── SOURCE DATA ──

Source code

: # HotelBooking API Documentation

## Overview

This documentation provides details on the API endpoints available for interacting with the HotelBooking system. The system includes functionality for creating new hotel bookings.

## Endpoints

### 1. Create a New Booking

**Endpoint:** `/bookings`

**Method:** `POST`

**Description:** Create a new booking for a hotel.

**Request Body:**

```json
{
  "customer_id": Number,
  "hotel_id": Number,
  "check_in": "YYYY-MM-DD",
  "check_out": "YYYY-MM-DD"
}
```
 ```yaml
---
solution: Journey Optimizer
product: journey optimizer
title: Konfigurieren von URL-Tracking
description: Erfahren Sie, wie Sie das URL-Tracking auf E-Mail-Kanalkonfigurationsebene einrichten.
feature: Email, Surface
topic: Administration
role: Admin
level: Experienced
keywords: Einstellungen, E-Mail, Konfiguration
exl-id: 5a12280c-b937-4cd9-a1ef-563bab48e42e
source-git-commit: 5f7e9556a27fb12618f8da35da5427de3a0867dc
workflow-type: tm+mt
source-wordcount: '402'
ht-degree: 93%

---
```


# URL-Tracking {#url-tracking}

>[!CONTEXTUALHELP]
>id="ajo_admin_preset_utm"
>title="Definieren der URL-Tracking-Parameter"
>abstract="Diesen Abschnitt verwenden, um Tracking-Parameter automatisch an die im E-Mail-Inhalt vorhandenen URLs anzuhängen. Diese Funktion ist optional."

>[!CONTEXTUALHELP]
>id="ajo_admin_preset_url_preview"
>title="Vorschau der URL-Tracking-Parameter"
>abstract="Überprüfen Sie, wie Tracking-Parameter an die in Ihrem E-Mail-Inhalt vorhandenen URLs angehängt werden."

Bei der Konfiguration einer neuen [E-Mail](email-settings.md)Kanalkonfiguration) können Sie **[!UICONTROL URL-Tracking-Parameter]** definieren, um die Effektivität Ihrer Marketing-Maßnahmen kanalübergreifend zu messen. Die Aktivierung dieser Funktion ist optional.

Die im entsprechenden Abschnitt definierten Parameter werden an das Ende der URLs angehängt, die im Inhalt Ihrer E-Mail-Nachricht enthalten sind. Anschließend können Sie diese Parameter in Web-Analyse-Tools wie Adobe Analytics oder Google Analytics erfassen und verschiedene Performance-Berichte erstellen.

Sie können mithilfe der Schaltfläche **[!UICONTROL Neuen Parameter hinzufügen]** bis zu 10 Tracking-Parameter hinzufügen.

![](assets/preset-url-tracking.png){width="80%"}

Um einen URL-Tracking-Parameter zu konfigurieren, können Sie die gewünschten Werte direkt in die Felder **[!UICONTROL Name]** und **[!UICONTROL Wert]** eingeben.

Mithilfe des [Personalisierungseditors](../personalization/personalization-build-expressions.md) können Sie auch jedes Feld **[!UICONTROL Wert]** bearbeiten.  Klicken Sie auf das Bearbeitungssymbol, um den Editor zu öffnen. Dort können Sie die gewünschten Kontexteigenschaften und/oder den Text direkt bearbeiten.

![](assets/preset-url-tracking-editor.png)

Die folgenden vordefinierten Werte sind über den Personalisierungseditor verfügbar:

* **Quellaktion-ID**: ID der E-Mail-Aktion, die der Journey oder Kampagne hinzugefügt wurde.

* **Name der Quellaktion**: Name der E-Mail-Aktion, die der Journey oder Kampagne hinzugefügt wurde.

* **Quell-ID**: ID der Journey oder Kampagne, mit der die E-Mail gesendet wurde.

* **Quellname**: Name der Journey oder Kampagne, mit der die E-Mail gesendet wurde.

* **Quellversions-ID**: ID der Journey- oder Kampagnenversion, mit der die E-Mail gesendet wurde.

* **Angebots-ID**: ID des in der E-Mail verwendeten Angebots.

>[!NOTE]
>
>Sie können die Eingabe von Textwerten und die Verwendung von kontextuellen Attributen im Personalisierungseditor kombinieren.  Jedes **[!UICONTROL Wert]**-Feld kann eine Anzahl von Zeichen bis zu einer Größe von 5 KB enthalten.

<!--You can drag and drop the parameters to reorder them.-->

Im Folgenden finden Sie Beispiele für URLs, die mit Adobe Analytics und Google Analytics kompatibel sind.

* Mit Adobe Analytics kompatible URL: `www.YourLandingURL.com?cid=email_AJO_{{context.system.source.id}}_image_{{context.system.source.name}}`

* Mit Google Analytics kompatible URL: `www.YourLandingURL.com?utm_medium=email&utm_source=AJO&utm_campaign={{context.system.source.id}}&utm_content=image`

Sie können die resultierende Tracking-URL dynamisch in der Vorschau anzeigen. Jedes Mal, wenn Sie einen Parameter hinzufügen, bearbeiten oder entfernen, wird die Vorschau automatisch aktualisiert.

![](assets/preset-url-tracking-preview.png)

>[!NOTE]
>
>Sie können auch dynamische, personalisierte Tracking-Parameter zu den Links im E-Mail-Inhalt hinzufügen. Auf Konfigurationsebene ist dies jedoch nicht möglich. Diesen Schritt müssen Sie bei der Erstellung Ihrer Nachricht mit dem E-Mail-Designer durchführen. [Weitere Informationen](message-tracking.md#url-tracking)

───

In the entries above, find each line that includes the string "Google" and copy it.

ANSWER SPACE.
Die im entsprechenden Abschnitt definierten Parameter werden an das Ende der URLs angehängt, die im Inhalt Ihrer E-Mail-Nachricht enthalten sind. Anschließend können Sie diese Parameter in Web-Analyse-Tools wie Adobe Analytics oder Google Analytics erfassen und verschiedene Performance-Berichte erstellen.
Im Folgenden finden Sie Beispiele für URLs, die mit Adobe Analytics und Google Analytics kompatibel sind.
* Mit Google Analytics kompatible URL: `www.YourLandingURL.com?utm_medium=email&utm_source=AJO&utm_campaign={{context.system.source.id}}&utm_content=image`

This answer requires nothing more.